• Exercise directions
Only the number is needed: the count of lines in the records with the word "right".

• Available data
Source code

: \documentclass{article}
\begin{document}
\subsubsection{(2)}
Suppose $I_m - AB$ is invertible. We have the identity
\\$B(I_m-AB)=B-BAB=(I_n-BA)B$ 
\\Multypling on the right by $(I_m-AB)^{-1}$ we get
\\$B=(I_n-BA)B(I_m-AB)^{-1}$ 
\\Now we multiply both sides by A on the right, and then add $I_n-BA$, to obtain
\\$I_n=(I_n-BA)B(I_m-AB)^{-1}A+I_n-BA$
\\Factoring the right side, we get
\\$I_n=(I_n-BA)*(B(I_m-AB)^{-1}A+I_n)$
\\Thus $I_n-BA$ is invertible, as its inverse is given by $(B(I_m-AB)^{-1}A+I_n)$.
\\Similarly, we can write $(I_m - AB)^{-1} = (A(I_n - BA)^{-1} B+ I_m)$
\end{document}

• Solution to this problem
3